Records to use =
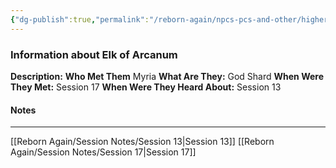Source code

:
 ```yaml
---
{"dg-publish":true,"permalink":"/reborn-again/npcs-pcs-and-other/higher-powers/shards-of-the-grey/elk-of-arcanum/"}
---
```


### Information about Elk of Arcanum
**Description:** 
**Who Met Them** Myria
**What Are They:** God Shard
**When Were They Met:** Session 17
**When Were They Heard About:** Session 13

#### Notes
---

[[Reborn Again/Session Notes/Session 13\|Session 13]]
[[Reborn Again/Session Notes/Session 17\|Session 17]]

Brief =
Starting at the line with "They:** God Shard", copy every line up to and including the last one in the entries above.

Answer section =
**What Are They:** God Shard
**When Were They Met:** Session 17
**When Were They Heard About:** Session 13

#### Notes
---

[[Reborn Again/Session Notes/Session 13\|Session 13]]
[[Reborn Again/Session Notes/Session 17\|Session 17]]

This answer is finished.